DETAILED DESCRIPTION OF THE INVENTION
[0041] The presently preferred embodiments of the present invention
will be best understood by reference to the drawings, wherein like
reference numbers indicate identical or functionally similar
elements. It will be readily understood that the components of the
present invention, as generally described and illustrated in the
figures herein, could be arranged and designed in a wide variety of
different configurations. Thus, the following more detailed
description, as represented in the figures, is not intended to
limit the scope of the invention as claimed, but is merely
representative of presently preferred embodiments of the
invention.
[0042] Referring now to FIG. 1, an extravascular system 10 includes
a vascular access device 12 and is used to communicate a substance
along a fluid path 14 of the system 10 with the vascular system of
a patient. The extravascular system 10 includes a fluid flow
director 16 in communication with the fluid path 14. The director
16 encourages the movement of stagnant fluid within the fluid path
14 of the system 10. The fluid flow director 16 is an arch located
beneath the access port 18 of the vascular access device 12.

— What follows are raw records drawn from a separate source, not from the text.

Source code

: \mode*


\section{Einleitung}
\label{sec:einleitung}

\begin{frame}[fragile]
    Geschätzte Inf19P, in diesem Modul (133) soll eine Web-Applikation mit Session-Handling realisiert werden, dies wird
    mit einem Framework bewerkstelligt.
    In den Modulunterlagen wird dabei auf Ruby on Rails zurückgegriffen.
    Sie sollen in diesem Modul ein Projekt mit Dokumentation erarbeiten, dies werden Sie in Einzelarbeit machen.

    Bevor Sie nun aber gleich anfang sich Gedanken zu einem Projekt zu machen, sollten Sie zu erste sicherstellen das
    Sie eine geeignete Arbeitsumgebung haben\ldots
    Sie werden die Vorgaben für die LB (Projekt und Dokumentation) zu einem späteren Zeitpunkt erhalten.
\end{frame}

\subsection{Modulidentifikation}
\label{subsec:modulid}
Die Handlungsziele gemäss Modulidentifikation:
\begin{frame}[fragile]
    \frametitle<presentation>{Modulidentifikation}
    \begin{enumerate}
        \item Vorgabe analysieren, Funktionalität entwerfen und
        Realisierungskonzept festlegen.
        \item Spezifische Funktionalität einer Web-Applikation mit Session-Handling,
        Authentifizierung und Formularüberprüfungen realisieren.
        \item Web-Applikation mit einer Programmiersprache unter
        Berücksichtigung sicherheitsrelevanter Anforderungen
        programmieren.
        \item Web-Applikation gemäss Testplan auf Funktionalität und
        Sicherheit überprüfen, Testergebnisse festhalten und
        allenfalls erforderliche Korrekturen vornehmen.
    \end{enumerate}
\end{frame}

[0043] As fluid flows along the fluid path 14 in a direction 20,
the fluid will come into contact with the arch-shaped director 16,
causing the fluid to travel upwards in a direction 22 towards the
bottom surface 24 of the access port 18. In the absence of the
arched shaped fluid flow director 16, the fluid would continue to
travel in the direction 20 past the bottom surface 24 of the access
port 18, bypassing any stagnant fluid that may reside adjacent the
bottom surface 24. The arch-shaped director 16, by contrast, forces
the fluid in the direction 22 towards the stagnant fluid adjacent
the bottom surface 24, encouraging the movement of stagnant
fluid.
[0044] Referring now to FIG. 2, an extravascular system 210
includes a fluid path 214 and a fluid flow director 216 in
communication with the fluid path 214. The director 216 encourages
the movement of stagnant fluid within the fluid path 214 of the
system 210. The director 216 includes a rotatable arch 226 with a
lip 228 at the tip of the arch. The lip 228 forces fluid traveling
along the outer surface of the arch 226 in a direction away from
the arch 226. The lip 228 may thus be used to direct fluid towards
an area of stagnant fluid within the fluid path 214 of the system
210. An operator may rotate a handle 230, which is affixed to the
director 216, to rotate the director 216, enabling the operator to
encourage the movement of stagnant fluid residing away from the
arch 226 by steering the lip 228. Referring now to FIG. 3, the
extravascular system 210 of FIG. 2 is shown in cross section
perspective view.
[0045] Referring now to FIG. 4, the extravascular system 210 of
FIGS. 2 and 3 is shown in cross section view.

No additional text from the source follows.